As importações de alimentos da UE e a produção interna são fundamentalmente insustentáveis, uma vez que deterioram os recursos naturais, provocam a desflorestação global e esgotam os stocks de peixe em todo o mundo. “Cerca de 40% dos alimentos produzidos na UE também nunca são consumidos, e este desperdício tem um custo enorme para o nosso clima e biodiversidade”, precisa o estudo.

Para esta Organização, “tentar aumentar a produção alimentar na UE em resposta à atual crise alimentar mundial, como alguns grupos políticos e de lobby têm vindo a sugerir, provavelmente só irá exacerbar estes problemas”. Portanto, a WWF defende que só a “mudança de consumo pode contribuir para a segurança alimentar e diminuir os impactos do sistema alimentar da UE, tornando-o mais resiliente”.

De acordo com Ângela Morgado, “é evidente que ao tornar os nossos sistemas alimentares sustentáveis, estamos também a torná-los resilientes.
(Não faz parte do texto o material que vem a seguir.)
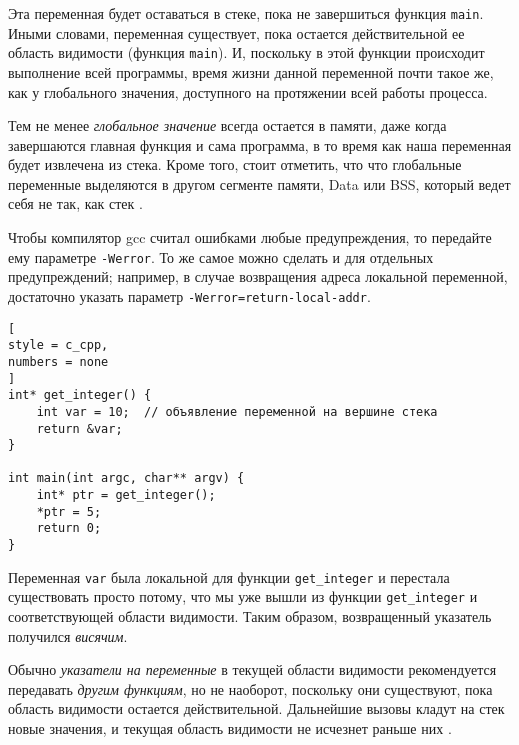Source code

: \documentclass[%
	11pt,
	a4paper,
	utf8,
		]{article}
\begin{document}
Эта переменная будет оставаться в стеке, пока не завершиться функция \verb|main|. Иными словами, переменная существует, пока остается действительной ее область видимости (функция \verb|main|). И, поскольку в этой функции происходит выполнение всей программы, время жизни данной переменной почти такое же, как у глобального значения, доступного на протяжении всей работы процесса.

Тем не менее \emph{глобальное значение} всегда остается в памяти, даже когда завершаются главная функция и сама программа, в то время как наша переменная будет извлечена из стека. Кроме того, стоит отметить, что что глобальные переменные выделяются в другом сегменте памяти, Data или BSS, который ведет себя не так, как стек \cite[]{amini-extreme-c:2022}.

Чтобы компилятор gcc считал ошибками любые предупреждения, то передайте ему параметре \verb|-Werror|. То же самое можно сделать и для отдельных предупреждений; например, в случае возвращения адреса локальной переменной, достаточно указать параметр \verb|-Werror=return-local-addr|.

\begin{lstlisting}[
style = c_cpp,
numbers = none
]
int* get_integer() {
    int var = 10;  // объявление переменной на вершине стека
    return &var;
}

int main(int argc, char** argv) {
    int* ptr = get_integer();
    *ptr = 5;
    return 0;
}
\end{lstlisting}

Переменная \verb|var| была локальной для функции \verb|get_integer| и перестала существовать просто потому, что мы уже вышли из функции \verb|get_integer| и соответствующей области видимости. Таким образом, возвращенный указатель получился \emph{висячим}.

Обычно \emph{указатели на переменные} в текущей области видимости рекомендуется передавать \emph{другим функциям}, но не наоборот, поскольку они существуют, пока область видимости остается действительной. Дальнейшие вызовы кладут на стек новые значения, и текущая область видимости не исчезнет раньше них \cite[]{amini-extreme-c:2022}.
\end{document}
As medidas ambientais e os objetivos de sustentabilidade não enfraquecem a segurança alimentar, mas sim apoiam-na. O Pacto Ecológico Europeu e a Estratégia Do Prado Ao Prato não precisam de ser revistos para permitir o aumento da produção. Pelo contrário, precisam de ser acelerados através de uma melhor utilização dos subsídios agrícolas, de uma ação reforçada em matéria de consumo alimentar e dietas alimentares, e da rápida adoção das legislações planeadas sobre tópicos-chave, incluindo a desflorestação e conversão de terras, restauro e pesticidas”.

Destaques do relatório:

  • O modelo de comércio agroalimentar da UE gira em torno da importação de matérias-primas de baixo valor, tais como cacau, frutas e soja, e da exportação de produtos de alto valor como o vinho e o chocolate – dando um contributo positivo para a economia da UE, mas não necessariamente para o abastecimento alimentar global.
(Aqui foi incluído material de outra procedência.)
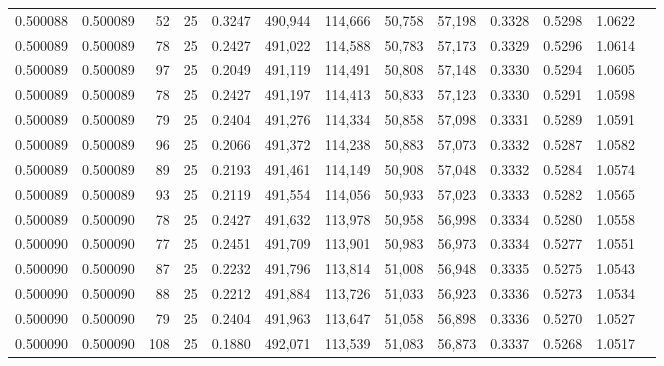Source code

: \begin{tabular}{rrrrrrrrrrrrr}
0.500088 & 0.500089 &    52 &  25 &                                     0.3247 & 490,944 & 114,666 &  50,758 &  57,198 & 0.3328 & 0.5298 & 1.0622 \\
0.500089 & 0.500089 &    78 &  25 &                                     0.2427 & 491,022 & 114,588 &  50,783 &  57,173 & 0.3329 & 0.5296 & 1.0614 \\
0.500089 & 0.500089 &    97 &  25 &                                     0.2049 & 491,119 & 114,491 &  50,808 &  57,148 & 0.3330 & 0.5294 & 1.0605 \\
0.500089 & 0.500089 &    78 &  25 &                                     0.2427 & 491,197 & 114,413 &  50,833 &  57,123 & 0.3330 & 0.5291 & 1.0598 \\
0.500089 & 0.500089 &    79 &  25 &                                     0.2404 & 491,276 & 114,334 &  50,858 &  57,098 & 0.3331 & 0.5289 & 1.0591 \\
0.500089 & 0.500089 &    96 &  25 &                                     0.2066 & 491,372 & 114,238 &  50,883 &  57,073 & 0.3332 & 0.5287 & 1.0582 \\
0.500089 & 0.500089 &    89 &  25 &                                     0.2193 & 491,461 & 114,149 &  50,908 &  57,048 & 0.3332 & 0.5284 & 1.0574 \\
0.500089 & 0.500089 &    93 &  25 &                                     0.2119 & 491,554 & 114,056 &  50,933 &  57,023 & 0.3333 & 0.5282 & 1.0565 \\
0.500089 & 0.500090 &    78 &  25 &                                     0.2427 & 491,632 & 113,978 &  50,958 &  56,998 & 0.3334 & 0.5280 & 1.0558 \\
0.500090 & 0.500090 &    77 &  25 &                                     0.2451 & 491,709 & 113,901 &  50,983 &  56,973 & 0.3334 & 0.5277 & 1.0551 \\
0.500090 & 0.500090 &    87 &  25 &                                     0.2232 & 491,796 & 113,814 &  51,008 &  56,948 & 0.3335 & 0.5275 & 1.0543 \\
0.500090 & 0.500090 &    88 &  25 &                                     0.2212 & 491,884 & 113,726 &  51,033 &  56,923 & 0.3336 & 0.5273 & 1.0534 \\
0.500090 & 0.500090 &    79 &  25 &                                     0.2404 & 491,963 & 113,647 &  51,058 &  56,898 & 0.3336 & 0.5270 & 1.0527 \\
0.500090 & 0.500090 &   108 &  25 &                                     0.1880 & 492,071 & 113,539 &  51,083 &  56,873 & 0.3337 & 0.5268 & 1.0517 \\

\end{tabular}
  • Muitos dos produtos agroalimentares importados para a UE são produzidos à custa de milhões de hectares de florestas e outros ecossistemas naturais, alimentando as alterações climáticas, a perda de biodiversidade e as injustiças sociais; a UE continua a ser o segundo maior importador de produtos ligados à desflorestação tropical. A nova Lei da Desflorestação da UE, atualmente em discussão no Parlamento Europeu e no Conselho do Ambiente, é uma oportunidade para pôr fim a esta destruição.
  • A UE importa quase duas vezes mais pescado do que produz, e parte deste provém de regiões tropicais onde as comunidades locais dependem destes stocks de peixe para a obtenção de proteínas, mas enfrentam um declínio das capturas devido à pesca excessiva e às alterações climáticas. A aquicultura poderia fornecer algumas soluções, mas apenas se se concentrar em espécies herbívoras como a carpa e os moluscos filtrantes, em vez de espécies carnívoras como o salmão.
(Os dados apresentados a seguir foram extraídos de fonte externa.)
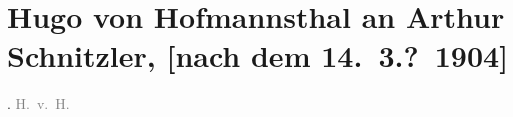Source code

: 

         \renewcommand{\erwaehnteWerke}{}
               \section[Hugo von Hofmannsthal an Arthur Schnitzler, {[}nach dem 14. 3.? 1904{]}]{ Hugo von Hofmannsthal an Arthur Schnitzler, {[}nach dem
               14. 3.? 1904{]}}\nopagebreak{}\rehead{ }\begin{ledgroupsized}[t]{13cm}\normalsize\beginnumbering \toendnotes[C]{\smallbreak\pagebreak[2]} \toendnotes[C]{\smallbreak}\pstart
           \noindent{}{\pb}\label{K_L01383_1v}\label{K_L01383_1h}.\pend
           \pstart \spacefill\mbox{\textcolor{gray}{H. v. H.}}\pend{}
         
         \endnumbering{}\end{ledgroupsized}  \newcommand{\dateiname}{L01383}\newcommand{\titel}{Hugo von Hofmannsthal an Arthur Schnitzler, [nach dem 14. 3.? 1904]}\newcommand{\editorInnen}{Martin Anton Müller und Gerd-Hermann Susen}
      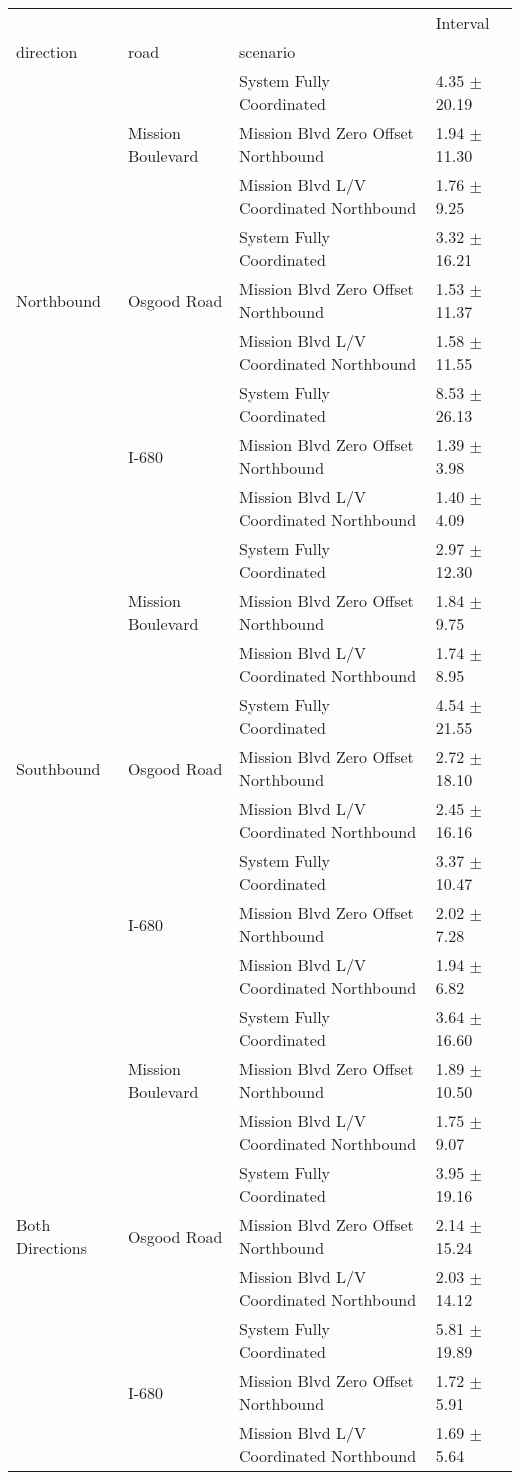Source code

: \begin{tabular}{llll}
\toprule
 &  &  & Interval \\
direction & road & scenario &  \\
\midrule
\multirow[t]{9}{*}{Northbound} & \multirow[t]{3}{*}{Mission Boulevard} & System Fully Coordinated & 4.35 $\pm$ 20.19 \\
 &  & Mission Blvd Zero Offset Northbound & 1.94 $\pm$ 11.30 \\
 &  & Mission Blvd L/V Coordinated Northbound & 1.76 $\pm$ 9.25 \\
 & \multirow[t]{3}{*}{Osgood Road} & System Fully Coordinated & 3.32 $\pm$ 16.21 \\
 &  & Mission Blvd Zero Offset Northbound & 1.53 $\pm$ 11.37 \\
 &  & Mission Blvd L/V Coordinated Northbound & 1.58 $\pm$ 11.55 \\
 & \multirow[t]{3}{*}{I-680} & System Fully Coordinated & 8.53 $\pm$ 26.13 \\
 &  & Mission Blvd Zero Offset Northbound & 1.39 $\pm$ 3.98 \\
 &  & Mission Blvd L/V Coordinated Northbound & 1.40 $\pm$ 4.09 \\
\multirow[t]{9}{*}{Southbound} & \multirow[t]{3}{*}{Mission Boulevard} & System Fully Coordinated & 2.97 $\pm$ 12.30 \\
 &  & Mission Blvd Zero Offset Northbound & 1.84 $\pm$ 9.75 \\
 &  & Mission Blvd L/V Coordinated Northbound & 1.74 $\pm$ 8.95 \\
 & \multirow[t]{3}{*}{Osgood Road} & System Fully Coordinated & 4.54 $\pm$ 21.55 \\
 &  & Mission Blvd Zero Offset Northbound & 2.72 $\pm$ 18.10 \\
 &  & Mission Blvd L/V Coordinated Northbound & 2.45 $\pm$ 16.16 \\
 & \multirow[t]{3}{*}{I-680} & System Fully Coordinated & 3.37 $\pm$ 10.47 \\
 &  & Mission Blvd Zero Offset Northbound & 2.02 $\pm$ 7.28 \\
 &  & Mission Blvd L/V Coordinated Northbound & 1.94 $\pm$ 6.82 \\
\multirow[t]{9}{*}{Both Directions} & \multirow[t]{3}{*}{Mission Boulevard} & System Fully Coordinated & 3.64 $\pm$ 16.60 \\
 &  & Mission Blvd Zero Offset Northbound & 1.89 $\pm$ 10.50 \\
 &  & Mission Blvd L/V Coordinated Northbound & 1.75 $\pm$ 9.07 \\
 & \multirow[t]{3}{*}{Osgood Road} & System Fully Coordinated & 3.95 $\pm$ 19.16 \\
 &  & Mission Blvd Zero Offset Northbound & 2.14 $\pm$ 15.24 \\
 &  & Mission Blvd L/V Coordinated Northbound & 2.03 $\pm$ 14.12 \\
 & \multirow[t]{3}{*}{I-680} & System Fully Coordinated & 5.81 $\pm$ 19.89 \\
 &  & Mission Blvd Zero Offset Northbound & 1.72 $\pm$ 5.91 \\
 &  & Mission Blvd L/V Coordinated Northbound & 1.69 $\pm$ 5.64 \\
\bottomrule
\end{tabular}
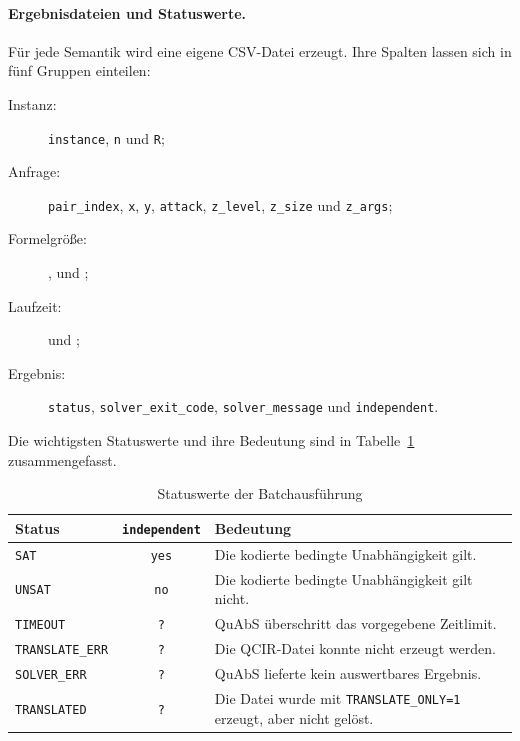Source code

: \paragraph{Ergebnisdateien und Statuswerte.}
Für jede Semantik wird eine eigene CSV-Datei erzeugt. Ihre Spalten
lassen sich in fünf Gruppen einteilen:
\begin{description}
    \item[Instanz:]
        \texttt{instance}, \texttt{n} und \texttt{R};
    \item[Anfrage:]
        \texttt{pair\_index}, \texttt{x}, \texttt{y},
        \texttt{attack}, \texttt{z\_level}, \texttt{z\_size} und
        \texttt{z\_args};
    \item[Formelgröße:]
        ,  und ;
    \item[Laufzeit:]
         und ;
    \item[Ergebnis:]
        \texttt{status}, \texttt{solver\_exit\_code},
        \texttt{solver\_message} und \texttt{independent}.
\end{description}
Die wichtigsten Statuswerte und ihre Bedeutung sind in
Tabelle~\ref{tab:appendix-qbf-status} zusammengefasst.
\begin{table}[htb]
    \centering
    \begin{tabularx}{\textwidth}{@{}lcX@{}}
        \toprule
        Status & \texttt{independent} & Bedeutung\\
        \midrule
        \texttt{SAT} & \texttt{yes}
            & Die kodierte bedingte Unabhängigkeit gilt.\\
        \texttt{UNSAT} & \texttt{no}
            & Die kodierte bedingte Unabhängigkeit gilt nicht.\\
        \texttt{TIMEOUT} & \texttt{?}
            & QuAbS überschritt das vorgegebene Zeitlimit.\\
        \texttt{TRANSLATE\_ERR} & \texttt{?}
            & Die QCIR-Datei konnte nicht erzeugt werden.\\
        \texttt{SOLVER\_ERR} & \texttt{?}
            & QuAbS lieferte kein auswertbares Ergebnis.\\
        \texttt{TRANSLATED} & \texttt{?}
            & Die Datei wurde mit
              \texttt{TRANSLATE\_ONLY=1} erzeugt, aber nicht gelöst.\\
        \bottomrule
    \end{tabularx}
    \caption{Statuswerte der Batchausführung}
    \label{tab:appendix-qbf-status}
\end{table}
  •  A UE produz mais produtos de origem animal do que o recomendado para a nossa saúde. Para sustentar este setor pecuário sobredimensionado, mais de metade das culturas de cereais que cultivamos são dadas aos animais, e importamos grandes quantidades de soja e outras rações. A produção de culturas para alimentação animal ou combustível é intrinsecamente ineficiente, aumentando os impactos da nossa agricultura e alimentação na biodiversidade, saúde do solo, e clima.
  • A UE desperdiça anualmente grandes quantidades de alimentos, estimadas em 173 kg de alimentos por pessoa. Embora haja um esforço crescente para tratar do desperdício alimentar a nível do retalho e do consumidor, a perda de alimentos nas explorações agrícolas é frequentemente negligenciada, mas estima-se que 15% da produção alimentar total se perca durante ou pouco depois da colheita de cada ano.
  • Há um apetite de mudança por parte dos consumidores da UE. Três em cada cinco europeus querem comer de forma mais sustentável e três em cada quatro querem legislação da UE para garantir que todos os produtos vendidos na UE não conduzam à perda da biodiversidade.
  • As empresas alimentares estão cada vez mais envolvidas na produção de alimentos positivos para a natureza, na agricultura regenerativa e em padrões mais elevados de bem-estar animal. Atualmente, cerca de 14,6 milhões de hectares de terra na UE e no Reino Unido – 8,1% da área agrícola total – são cultivados em Modo de Produção Biológico por quase 350.000 produtores, e o mercado de alimentos biológicos da UE duplicou de valor desde 2010.